The exhibition centres on the concept of Afrofuturism, a term first coined in 1993 to describe a collective decision to disintegrate and rebuild the derogatory cliché of Africa as a continent of poverty and oppression by imagining an autonomous future ideal with all the possibilities it could offer its people. Though the artists presented in this show are from two generations and different parts of the world, they share a clear message. Curator Ekow Eshun explains: “What these artists are doing is offering other ways of looking and other ways of seeing that grapple with the racialised every day and reach beyond some of the ways that Black people have been confined and constrained by a Western imaginary that offers them, historically, as figures who come out of a cultural tradition that is somehow less sophisticated, less contemporary, less modern, and less present than the Western world.”
Entering the show, a vibrant melange of colours, sounds, and textures immediately confront the visitor. It’s like stepping into an alternative reality where pulsating patterns ricochet off every surface. Even though Nick Cave’s glittering costumed figures (known as Soundsuits) may seem like futuristic manifestations, a deep-rooted feeling of history and heritage remains, particularly in the carved and collaged works dispersed within the space. In actual fact, Soundsuits is very much grounded in recent past events. American artist, Nick Cave, strives to ensure the visibility of the Black male body – a pertinent topic for present times. It is not surprising that he started this series in 1992, in the aftermath of the Rodney King beating in Los Angeles and, more recently, created Soundsuit 9:29 as a homage to George Floyd. Thus, his looming figures take on a new resonance – standing in protest, unmissable in their bold colours and flamboyant patterns.
In the Black Fantastic
Another artist who uses the body as the foundation for her works is Lina Iris Viktor, a British-Liberian artist based in New York. Entering a sumptuous crimson room, the deep lustres of black punctuated with luminous 24-karat gold create a sense of immediate reverie. Like religious icons, there is something utterly timeless and commanding about her portraits of black women.
Chris Ofili, on the other hand, reclaims narratives from the Bible or Greek mythology and reinserts them into a new landscape – Trinidad (where he has lived since 2005). In this way, we are led to examine the effects of migration, especially on the development of new cultures and histories.
In contrast, Rashaad Newsome’s video piece Build or Destroy samples and reconfigures imagery from pop culture, traditional African sculptures and the Black Queer community. In his own words, this work is “a jumping-off point to discuss ways we can liberate ourselves from systems of oppression and class domination.” As the background collapses into flames, a bejewelled performer ‘vogues’ in the foreground – their lustrous outfit acting like a kaleidoscope offering a glimpse into a world of repetitive psychedelic dance routines.

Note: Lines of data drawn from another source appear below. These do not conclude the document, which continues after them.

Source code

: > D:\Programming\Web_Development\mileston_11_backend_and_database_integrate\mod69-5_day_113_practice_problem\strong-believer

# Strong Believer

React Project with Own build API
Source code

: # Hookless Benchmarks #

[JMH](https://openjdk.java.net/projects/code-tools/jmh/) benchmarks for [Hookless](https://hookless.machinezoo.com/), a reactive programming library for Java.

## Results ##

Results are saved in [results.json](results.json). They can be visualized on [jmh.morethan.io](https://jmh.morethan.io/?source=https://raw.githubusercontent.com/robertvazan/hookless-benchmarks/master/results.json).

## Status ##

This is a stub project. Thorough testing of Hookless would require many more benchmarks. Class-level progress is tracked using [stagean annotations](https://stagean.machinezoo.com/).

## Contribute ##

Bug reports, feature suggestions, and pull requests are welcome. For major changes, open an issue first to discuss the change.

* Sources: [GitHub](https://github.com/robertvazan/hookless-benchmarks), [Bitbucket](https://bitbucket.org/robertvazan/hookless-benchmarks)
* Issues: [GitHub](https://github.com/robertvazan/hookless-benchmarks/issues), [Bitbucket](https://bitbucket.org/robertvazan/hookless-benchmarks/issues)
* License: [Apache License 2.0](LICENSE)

Throughout, the exhibition is punctuated with quotes from literary figures, including Suzanne Césaire, Octavia Butler, Frantz Fanon, Elizabeth Alexander. Césaire’s words perhaps best summarise the exhibition in its entirety (though she wrote it in 1941): “This is the domain of the Strange, the Marvellous, and the Fantastic… Here is the freed image, dazzling and beautiful, with a beauty that could not be more unexpected and overwhelming. Here are the poet, the painter, and the artist, presiding over the metamorphoses and the inversions of the world.”
In the Black Fantastic runs from 29 June until 18 September 2022.